1. 9
  1.  

  2. 3

    Here’s the companion talk by Pat Morin: https://www.youtube.com/watch?v=-1qRcDnbihA

    The Eytzinger layout and search has got to be the coolest data structure and most elegant algorithm I’ve learned in a long time. Plus, such a great “by-the-way” dive into all the essential elements of writing high performance code, and how mechanical sympathy trumps complexity analysis, in a single case study that has application to so many computer science problems.

    1. 2

      Laying out trees within a static array is a useful trick in general. Pity that the only widely used data structure that does this is the binary heap.

      1. 2

        I’ve experimented a little with the Eytzinger layout … problem is, the data I’m searching isn’t integers, it’s strings, so each array item is really a pointer to a string. I’m sure the string comparisons take so long they outweigh the differences in layout discussed here.

        1. 1

          Could you inline most strings that fit in e.g. 63 bits assuming you’re searching things like words in a dictionary? That way you can use the high bit to indicate a pointer jump to strings that don’t fit?

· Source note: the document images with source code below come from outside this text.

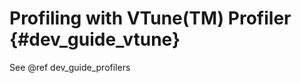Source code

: Profiling with VTune(TM) Profiler {#dev_guide_vtune}
========================================================

See @ref dev_guide_profilers
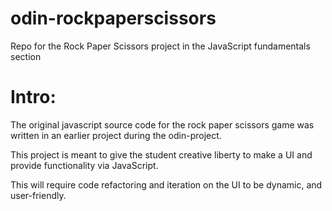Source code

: # odin-rockpaperscissors
Repo for the Rock Paper Scissors project in the JavaScript fundamentals section 

# Intro:
The original javascript source code for the rock paper scissors game was written in an earlier project during the odin-project.

This project is meant to give the student creative liberty to make a UI and provide functionality via JavaScript.

This will require code refactoring and iteration on the UI to be dynamic, and user-friendly.
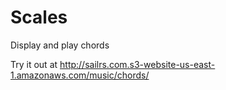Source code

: # Scales
Display and play chords

Try it out at http://sailrs.com.s3-website-us-east-1.amazonaws.com/music/chords/

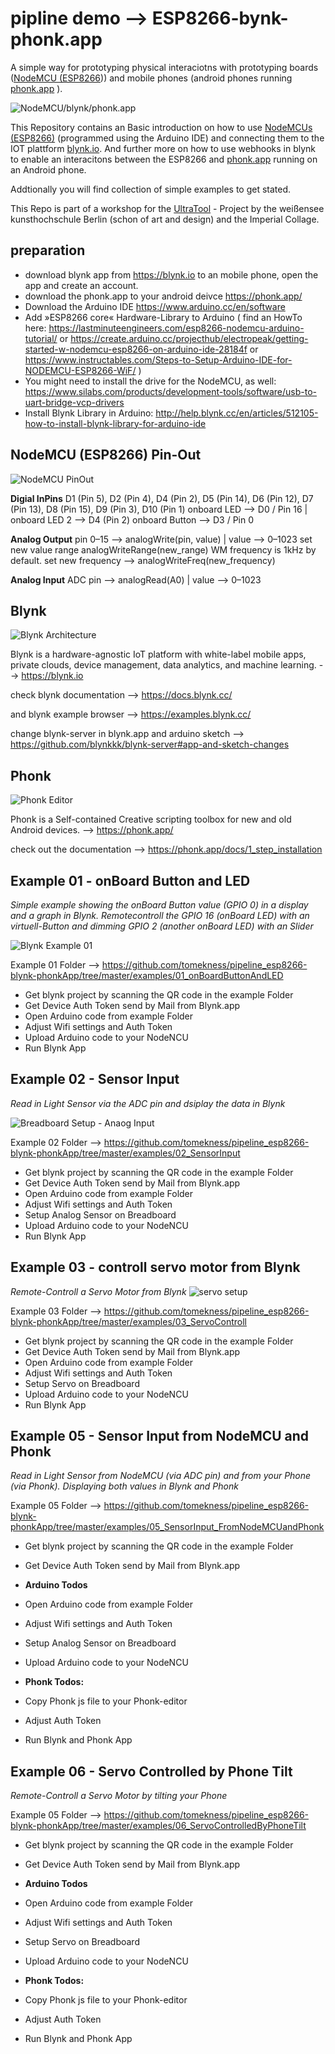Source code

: 
# pipline demo --> ESP8266-bynk-phonk.app
A simple way for prototyping physical interaciotns with prototyping boards ([NodeMCU (ESP8266](https://en.wikipedia.org/wiki/NodeMCU))) and mobile phones (android phones running [phonk.app](https://phonk.app/) ). 

![NodeMCU/blynk/phonk.app](https://raw.githubusercontent.com/tomekness/pipeline_esp8266-blynk-phonkApp/master/images/allApps.jpg)


This Repository contains an Basic introduction on how to use [NodeMCUs (ESP8266)](https://en.wikipedia.org/wiki/NodeMCU) (programmed using the Arduino IDE) and connecting them to the IOT plattform [blynk.io](https://blynk.io). And further more on how to use webhooks in blynk to enable an interacitons between the ESP8266 and [phonk.app]( https://phonk.app/) running on an Android phone.

Addtionally you will find collection of simple examples to get stated.

This Repo is part of a workshop for the [UltraTool](https://kh-berlin.de/lehrangebote/show/ultratool-1316.html) - Project by the weißensee kunsthochschule Berlin (schon of art and design) and the Imperial Collage.


## preparation

* download blynk app from https://blynk.io to an mobile phone, open the app and create an account. 
* download the phonk.app to your android deivce https://phonk.app/
* Download the Arduino IDE https://www.arduino.cc/en/software 
* Add »ESP8266 core« Hardware-Library to Arduino ( find an HowTo here: https://lastminuteengineers.com/esp8266-nodemcu-arduino-tutorial/ or https://create.arduino.cc/projecthub/electropeak/getting-started-w-nodemcu-esp8266-on-arduino-ide-28184f or https://www.instructables.com/Steps-to-Setup-Arduino-IDE-for-NODEMCU-ESP8266-WiF/ )
* You might need to install the drive for the NodeMCU, as well: https://www.silabs.com/products/development-tools/software/usb-to-uart-bridge-vcp-drivers
* Install Blynk Library in Arduino: http://help.blynk.cc/en/articles/512105-how-to-install-blynk-library-for-arduino-ide

## NodeMCU (ESP8266) Pin-Out

![NodeMCU PinOut](https://raw.githubusercontent.com/tomekness/pipeline_esp8266-blynk-phonkApp/master/images/NodeMCU_pinMap.png)

**Digial InPins**
D1 (Pin 5), D2 (Pin 4), D4 (Pin 2), D5 (Pin 14), D6 (Pin 12), D7 (Pin 13), D8 (Pin 15), D9 (Pin 3), D10 (Pin 1)
onboard LED --> D0 / Pin 16 | onboard LED 2 --> D4 (Pin 2)
onboard Button --> D3 / Pin 0

**Analog Output**
pin 0–15 --> analogWrite(pin, value) | value --> 0–1023
set new value range analogWriteRange(new_range)
WM frequency is 1kHz by default.
set new frequency --> analogWriteFreq(new_frequency)

**Analog Input**
ADC pin --> analogRead(A0) | value --> 0–1023


## Blynk 

![Blynk Architecture](https://docs.blynk.cc/images/architecture.png)

Blynk is a hardware-agnostic IoT platform with white-label mobile apps, private clouds, device management, data analytics, and machine learning. --> https://blynk.io


check blynk documentation --> https://docs.blynk.cc/

and blynk example browser --> https://examples.blynk.cc/

change blynk-server in blynk.app and arduino sketch --> https://github.com/blynkkk/blynk-server#app-and-sketch-changes
 

## Phonk 

![Phonk Editor](https://phonk.app/img/step_3_webide.png)

Phonk is a Self-contained Creative scripting toolbox for new and old Android devices. --> https://phonk.app/

check out the documentation --> https://phonk.app/docs/1_step_installation

## Example 01 - onBoard Button and LED  
*Simple example showing the onBoard Button value (GPIO 0) in a display and a graph in Blynk. Remotecontroll the GPIO 16 (onBoard LED) with an virtuell-Button and dimming GPIO 2 (another onBoard LED) with an Slider*
  
![Blynk Example 01](https://raw.githubusercontent.com/tomekness/pipeline_esp8266-blynk-phonkApp/master/images/blynk_example_01.jpeg)

Example 01 Folder --> https://github.com/tomekness/pipeline_esp8266-blynk-phonkApp/tree/master/examples/01_onBoardButtonAndLED
* Get blynk project by scanning the QR code in the example Folder
* Get Device Auth Token send by Mail from Blynk.app
* Open Arduino code from example Folder
* Adjust Wifi settings and Auth Token 
* Upload Arduino code to your NodeNCU
* Run Blynk App

## Example 02 - Sensor Input  
*Read in Light Sensor via the ADC pin and dsiplay the data in Blynk*

![Breadboard Setup - Anaog Input](https://raw.githubusercontent.com/tomekness/pipeline_esp8266-blynk-phonkApp/master/images/SensorInput.jpeg)

Example 02 Folder --> https://github.com/tomekness/pipeline_esp8266-blynk-phonkApp/tree/master/examples/02_SensorInput
* Get blynk project by scanning the QR code in the example Folder
* Get Device Auth Token send by Mail from Blynk.app
* Open Arduino code from example Folder
* Adjust Wifi settings and Auth Token
* Setup Analog Sensor on Breadboard 
* Upload Arduino code to your NodeNCU
* Run Blynk App

## Example 03 - controll servo motor from Blynk  
*Remote-Controll a Servo Motor from Blynk*
![servo setup](https://raw.githubusercontent.com/tomekness/pipeline_esp8266-blynk-phonkApp/master/images/servo.jpeg)

Example 03 Folder --> https://github.com/tomekness/pipeline_esp8266-blynk-phonkApp/tree/master/examples/03_ServoControll
* Get blynk project by scanning the QR code in the example Folder
* Get Device Auth Token send by Mail from Blynk.app
* Open Arduino code from example Folder
* Adjust Wifi settings and Auth Token
* Setup Servo on Breadboard 
* Upload Arduino code to your NodeNCU
* Run Blynk App



## Example 05 - Sensor Input from NodeMCU and Phonk  
*Read in Light Sensor from NodeMCU (via ADC pin) and from your Phone (via Phonk). Displaying both values in Blynk and Phonk*

Example 05 Folder --> https://github.com/tomekness/pipeline_esp8266-blynk-phonkApp/tree/master/examples/05_SensorInput_FromNodeMCUandPhonk
* Get blynk project by scanning the QR code in the example Folder
* Get Device Auth Token send by Mail from Blynk.app
* **Arduino Todos**
 * Open Arduino code from example Folder
 * Adjust Wifi settings and Auth Token
 * Setup Analog Sensor on Breadboard 
 * Upload Arduino code to your NodeNCU
* **Phonk Todos:**
 * Copy Phonk js file to your Phonk-editor
 * Adjust Auth Token

* Run Blynk and Phonk App

## Example 06 - Servo Controlled by Phone Tilt  
*Remote-Controll a Servo Motor by tilting your Phone*

Example 05 Folder --> https://github.com/tomekness/pipeline_esp8266-blynk-phonkApp/tree/master/examples/06_ServoControlledByPhoneTilt

* Get blynk project by scanning the QR code in the example Folder
* Get Device Auth Token send by Mail from Blynk.app
* **Arduino Todos**
 * Open Arduino code from example Folder
 * Adjust Wifi settings and Auth Token
 * Setup Servo on Breadboard 
 * Upload Arduino code to your NodeNCU
* **Phonk Todos:**
 * Copy Phonk js file to your Phonk-editor
 * Adjust Auth Token

* Run Blynk and Phonk App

          This would be the hash table equivalent of open-addressing with a little bit of chaining for the bigger stuff.

          1. 2

            I might try something like that. But it turns out the biggest performance constraint of all in my code is the space the table takes up, because it lives in a page in a b-tree, and the more keys I can fit on a page, the less disk I/O there is.

            I keep trying to make my code fast, but when I look at profiles, they’re all dominated by pread and pwrite. So I really shouldn’t be reading papers like this one!